Wednesday, October 29, 2008

Bengali and Eastern Hindi

Inspired by Language Log (and at times, being disappointed with its content too) I have started to log my own observations in South Asian languages.

My first observation is a simple one. I remember from my times in Varanasi, that the local dialects used "man karna" a lot. man kare to kar lo, man nahin kar rahaa. I was listening to an excerpt from Sunil Gangopadhyaya's ShreshTha galpa. I found that the same phrase is used a lot in Bangla too. The dialects in Bihar are quite similar to Bangla, but I wasn't aware that effects are reflected into far as Varanasi. The haven't heard this phrase being used in most of the khadi boli dialects and frankly not very frequently in literature either.

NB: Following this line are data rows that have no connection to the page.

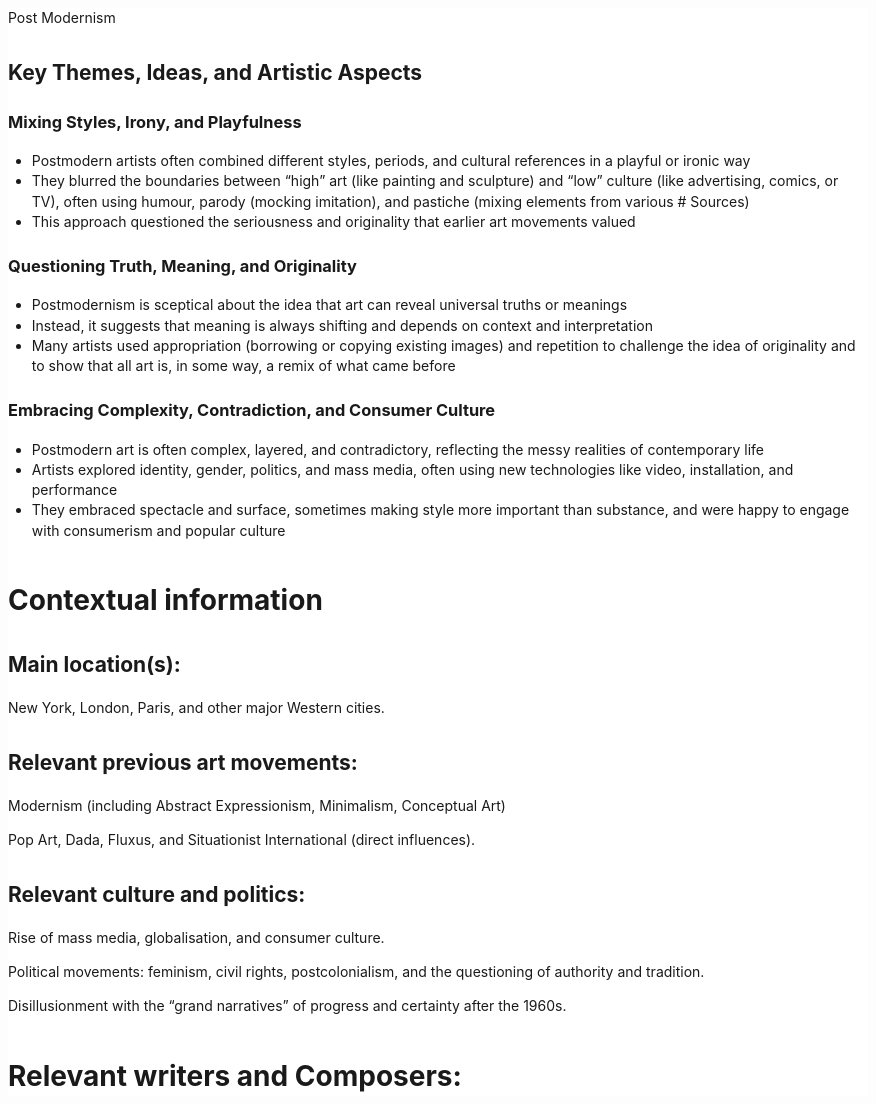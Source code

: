 Post Modernism


## Key Themes, Ideas, and Artistic Aspects

### Mixing Styles, Irony, and Playfulness
- Postmodern artists often combined different styles, periods, and cultural references in a playful or ironic way
- They blurred the boundaries between “high” art (like painting and sculpture) and “low” culture (like advertising, comics, or TV), often using humour, parody (mocking imitation), and pastiche (mixing elements from various # Sources)
- This approach questioned the seriousness and originality that earlier art movements valued

### Questioning Truth, Meaning, and Originality
- Postmodernism is sceptical about the idea that art can reveal universal truths or meanings
- Instead, it suggests that meaning is always shifting and depends on context and interpretation
- Many artists used appropriation (borrowing or copying existing images) and repetition to challenge the idea of originality and to show that all art is, in some way, a remix of what came before

### Embracing Complexity, Contradiction, and Consumer Culture
- Postmodern art is often complex, layered, and contradictory, reflecting the messy realities of contemporary life
- Artists explored identity, gender, politics, and mass media, often using new technologies like video, installation, and performance
- They embraced spectacle and surface, sometimes making style more important than substance, and were happy to engage with consumerism and popular culture

# Contextual information
## Main location(s):

New York, London, Paris, and other major Western cities.

## Relevant previous art movements:

Modernism (including Abstract Expressionism, Minimalism, Conceptual Art)

Pop Art, Dada, Fluxus, and Situationist International (direct influences).

## Relevant culture and politics:

Rise of mass media, globalisation, and consumer culture.

Political movements: feminism, civil rights, postcolonialism, and the questioning of authority and tradition.

Disillusionment with the “grand narratives” of progress and certainty after the 1960s.

# Relevant writers and Composers:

Urdu speakers hardly seem to use this phrase. I might theorize that man is not suited to Islamic metaphysics, but that is merely a speculation even though man is a Sanskrit word and has not much in common with Persian counterparts either.

Of course, usually one would find the official Hindi using an excessive lot of loan words from Bengali. In the excerpt itself, words like 'vastutaH','vyApAr','jal','nadi teere' that I hear in spoken bangla a lot, are reserved for official Hindi and are never used by Hindi speakers in their regular language (spoken Hindi would be replete with Urdu equivalents instead).